Children are addressed first. “Children, obey your parents in the Lord, for this is right,” Paul writes (Ephesians 6:1). Obedience to parents is a basic requirement for children. They are to do so “in the Lord,” that is, out of reverence for Christ, as consistent with living under his rule. And they are to do so because “it is right.”

Obedience to parents is something deeply embedded in the structure of human life as God has arranged it. It is “right” not simply because “nature” tells us that it is, but because God has established it as the order of things. “Honour your father and mother” Paul adds, citing the fifth of the Ten Commandments that underlay Israel’s life (Exodus 20:12). It was not only meant to be foundational for Israel, but fundamental for all people.

“This is the first commandment with a promise” Paul adds to give authority and urgency to his instruction. For Israel, obedience to this command was central to preserving faithfulness to God in successive generations and so secure a future in the land God had given them (v. 3). Failure at this point was bound to result in generations with no fear of God and in constant danger of his judgment.

It is in this connection that Paul turns to fathers and enjoins them to keep from “provoking” their children to anger and to devote themselves to bringing them up in “the discipline and instruction of the Lord” (v. 4). Negatively, they are to keep from creating a rebellious and resentful spirit in their children through unwise dealings with them; positively, they are to be diligent in their spiritual nurture.

That Paul doesn’t include “mothers” in this instruction is not to suggest they have no place (or responsibility) in the raising of children. Rather, it simply reflects a continuation of the old covenant instructions given to Israel. There, in a patriarchal society, the responsibility for passing on the knowledge of God and imparting a godly reverence for his commandments rested especially on fathers, though it in no way excluded mothers. Part of headship within the family meant that it fell to fathers to ensure that the faith of their ancestors was transmitted to the children.

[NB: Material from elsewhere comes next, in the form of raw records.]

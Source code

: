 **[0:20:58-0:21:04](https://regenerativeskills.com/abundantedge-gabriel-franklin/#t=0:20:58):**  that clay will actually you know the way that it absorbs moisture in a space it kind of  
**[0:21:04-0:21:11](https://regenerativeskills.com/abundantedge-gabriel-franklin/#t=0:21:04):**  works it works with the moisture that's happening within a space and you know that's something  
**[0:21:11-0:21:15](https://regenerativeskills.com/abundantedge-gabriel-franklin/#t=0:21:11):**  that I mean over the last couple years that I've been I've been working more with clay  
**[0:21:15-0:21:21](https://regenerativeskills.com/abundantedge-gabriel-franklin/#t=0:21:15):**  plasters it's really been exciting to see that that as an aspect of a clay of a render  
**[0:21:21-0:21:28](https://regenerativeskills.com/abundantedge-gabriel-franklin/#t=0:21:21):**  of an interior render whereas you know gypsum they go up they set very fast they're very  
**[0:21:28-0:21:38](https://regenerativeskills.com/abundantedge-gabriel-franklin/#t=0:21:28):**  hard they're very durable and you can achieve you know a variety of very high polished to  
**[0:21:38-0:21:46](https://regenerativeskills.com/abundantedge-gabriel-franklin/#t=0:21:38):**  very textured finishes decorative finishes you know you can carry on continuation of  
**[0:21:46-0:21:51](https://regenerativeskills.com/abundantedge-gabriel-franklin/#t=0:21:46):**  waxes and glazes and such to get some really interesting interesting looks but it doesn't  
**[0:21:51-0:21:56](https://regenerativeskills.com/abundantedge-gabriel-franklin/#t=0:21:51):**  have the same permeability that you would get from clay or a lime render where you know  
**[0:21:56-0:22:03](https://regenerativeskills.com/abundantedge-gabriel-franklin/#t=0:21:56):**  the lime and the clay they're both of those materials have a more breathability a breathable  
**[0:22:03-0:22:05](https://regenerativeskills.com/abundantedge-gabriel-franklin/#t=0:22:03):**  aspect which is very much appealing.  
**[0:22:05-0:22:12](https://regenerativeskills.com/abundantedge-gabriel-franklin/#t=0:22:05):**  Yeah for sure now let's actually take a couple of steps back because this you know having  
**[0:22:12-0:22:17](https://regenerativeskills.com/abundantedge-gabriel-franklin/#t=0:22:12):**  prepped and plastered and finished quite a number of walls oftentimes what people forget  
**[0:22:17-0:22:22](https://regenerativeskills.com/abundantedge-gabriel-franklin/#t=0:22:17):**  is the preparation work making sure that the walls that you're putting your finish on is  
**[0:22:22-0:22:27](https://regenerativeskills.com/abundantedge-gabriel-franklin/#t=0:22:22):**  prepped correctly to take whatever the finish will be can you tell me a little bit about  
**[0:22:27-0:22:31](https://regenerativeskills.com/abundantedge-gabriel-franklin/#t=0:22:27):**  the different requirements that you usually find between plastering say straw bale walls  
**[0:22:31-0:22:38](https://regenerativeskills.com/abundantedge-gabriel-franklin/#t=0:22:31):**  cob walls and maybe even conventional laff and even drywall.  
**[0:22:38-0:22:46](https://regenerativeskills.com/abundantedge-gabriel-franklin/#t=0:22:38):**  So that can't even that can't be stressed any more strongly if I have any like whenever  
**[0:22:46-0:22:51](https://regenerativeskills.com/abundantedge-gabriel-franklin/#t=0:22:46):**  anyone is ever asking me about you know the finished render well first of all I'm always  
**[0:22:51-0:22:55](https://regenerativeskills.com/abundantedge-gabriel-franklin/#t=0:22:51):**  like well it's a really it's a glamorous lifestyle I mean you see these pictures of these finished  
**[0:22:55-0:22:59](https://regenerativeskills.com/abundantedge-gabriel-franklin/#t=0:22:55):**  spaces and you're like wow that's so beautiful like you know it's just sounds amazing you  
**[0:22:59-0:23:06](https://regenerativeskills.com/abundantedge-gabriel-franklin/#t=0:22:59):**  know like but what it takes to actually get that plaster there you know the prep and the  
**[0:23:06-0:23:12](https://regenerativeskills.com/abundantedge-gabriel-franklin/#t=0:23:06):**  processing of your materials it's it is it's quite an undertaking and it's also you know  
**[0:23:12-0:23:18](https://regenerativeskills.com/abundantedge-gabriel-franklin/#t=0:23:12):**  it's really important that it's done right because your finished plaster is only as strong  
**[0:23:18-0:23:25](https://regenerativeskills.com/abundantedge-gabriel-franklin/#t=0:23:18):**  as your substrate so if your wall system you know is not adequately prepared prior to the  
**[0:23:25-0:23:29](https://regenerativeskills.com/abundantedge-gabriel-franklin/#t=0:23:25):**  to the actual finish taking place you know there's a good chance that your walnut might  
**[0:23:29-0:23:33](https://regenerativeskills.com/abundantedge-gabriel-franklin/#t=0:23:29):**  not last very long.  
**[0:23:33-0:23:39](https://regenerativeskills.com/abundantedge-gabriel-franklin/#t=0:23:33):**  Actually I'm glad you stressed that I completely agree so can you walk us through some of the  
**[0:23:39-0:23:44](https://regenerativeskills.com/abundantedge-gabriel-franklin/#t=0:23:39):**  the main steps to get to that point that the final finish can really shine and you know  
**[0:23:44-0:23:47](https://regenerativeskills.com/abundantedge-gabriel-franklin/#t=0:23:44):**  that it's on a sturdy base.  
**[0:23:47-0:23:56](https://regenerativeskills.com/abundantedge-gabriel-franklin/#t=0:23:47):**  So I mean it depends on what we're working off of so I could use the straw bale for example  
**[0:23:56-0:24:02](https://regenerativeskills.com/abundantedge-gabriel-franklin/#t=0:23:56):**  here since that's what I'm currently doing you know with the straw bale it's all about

Paul is here simply applying that same principle in the new covenant setting. It remains the duty of fathers, as the head of the family, to make sure that children are raised in the “discipline and instruction of the Lord,” whether or not they do all the instructing.

Once again, as our society departs further from God, we see tragic evidence of its “lostness” in the breakdown of relationships between parents and children – particularly between fathers and their children. Recovering (and preserving) the biblical pattern is the only hope for holy, happy and stable homes and nations.

Closing Thoughts:

  • What social factors have contributed to a breakdown in parent-children relationships today?
  • Do fathers still have a critical role in “transmitting the faith” to their offspring?